By the time we spoke, support requests were sitting for a day or more before anyone looked at them. A consultant locked out of their email on the morning of a client deadline had no one to call. Backups were happening, but no one could say with confidence what was being backed up, how often, or whether any of it could actually be restored. There were security gaps that everyone half knew about and no one owned: shared passwords, laptops with no disk encryption, no second factor on the email that ran the whole business.

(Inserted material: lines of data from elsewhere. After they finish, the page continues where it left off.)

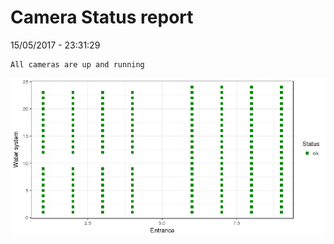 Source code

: Camera Status report
================
15/05/2017 - 23:31:29

    All cameras are up and running

![](camreport_files/figure-markdown_github/unnamed-chunk-2-1.png)
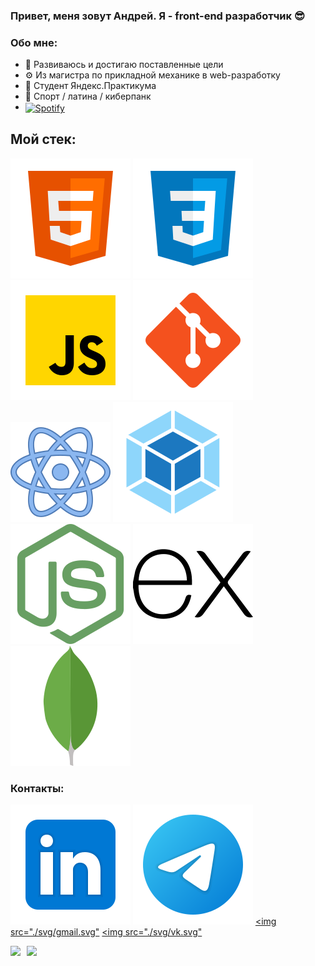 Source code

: ### Привет, меня зовут Андрей. Я - front-end разработчик :sunglasses:
### Обо мне:
* :muscle: Развиваюсь и достигаю поставленные цели
* :gear: Из магистра по прикладной механике в web-разработку
* :orange_book: Студент Яндекс.Практикума
* :purple_heart: Спорт / латина / киберпанк
* [<img align="center" alt="Spotify" width="23px" src=https://image.flaticon.com/icons/png/512/87/87409.png />](https://open.spotify.com/playlist/07wHxD2DPUmjmdiKLeS7LQ?si=239eaba3da384521)
## Мой стек:
![HTML](./svg/html-5.svg)
![CSS](./svg/css3.svg)
![JS](./svg/JS.svg)
![Git](./svg/git.svg)
![React](./svg/react.svg)
![Webpack](./svg/webpack.svg)
![Node](./svg/nodejs.svg)
![Express](./svg/expressjs.svg)
![MongoDB](./svg/mongodb.svg)


### Контакты:
[<img src="./svg/Linkedin.svg">](https://www.linkedin.com/in/andreysdrv/)
[<img src="./svg/telegram.svg">](https://t.me/andreysdrv)
[<img src="./svg/gmail.svg"](mailto:sidorov.au.official@gmail.com)
[<img src="./svg/vk.svg"](https://vk.com/samsepiol1337)


<div>
  <a href="https://github-readme-stats.vercel.app/api?username=andreysdrv&hide=contribs&show_icons=true&theme=react">
    <img  align="left" height="130" style="margin-right: 10px" src="https://github-readme-stats.vercel.app/api?username=andreysdrv&hide=contribs&show_icons=true&theme=react" />
  </a>
  <a href="https://github-readme-stats.vercel.app/api/top-langs/?username=andreysdrv&layout=compact&theme=react">
    <img align="left" height="130" src="https://github-readme-stats.vercel.app/api/top-langs/?username=andreysdrv&layout=compact&theme=react" />
  </a>
</div> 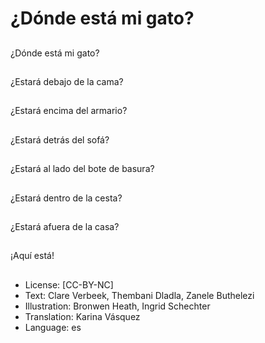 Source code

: # ¿Dónde está mi gato?

##
¿Dónde está mi gato?

##
¿Estará debajo de la cama?

##
¿Estará encima del armario?

##
¿Estará detrás del sofá?

##
¿Estará al lado del bote de basura?

##
¿Estará dentro de la cesta?

##
¿Estará afuera de la casa?

##
¡Aquí está!

##
* License: [CC-BY-NC]
* Text: Clare Verbeek, Thembani Dladla, Zanele Buthelezi
* Illustration: Bronwen Heath, Ingrid Schechter
* Translation: Karina Vásquez
* Language: es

For a firm whose work depends on client trust and confidential files, that is a real exposure, not a theoretical one. A single ransomware hit or a lost laptop could mean a breach notification, lost billable days, and a hard conversation with clients. They did not want to hire a full internal IT team for what was, at that size, less than a full-time job spread unevenly across the week. They wanted someone to own it. That is the case for outsourced IT support services: you get the coverage and the accountability of an IT department without carrying the headcount.
What we did
We ran a two-week discovery before changing anything. You cannot manage an environment you have not mapped. We inventoried every machine, every Microsoft 365 account, every piece of licensed software, and every place company data lived. That inventory surfaced the things no one had tracked: ex-staff accounts still active, three machines on an unsupported Windows build, and a shared admin login used by half the office.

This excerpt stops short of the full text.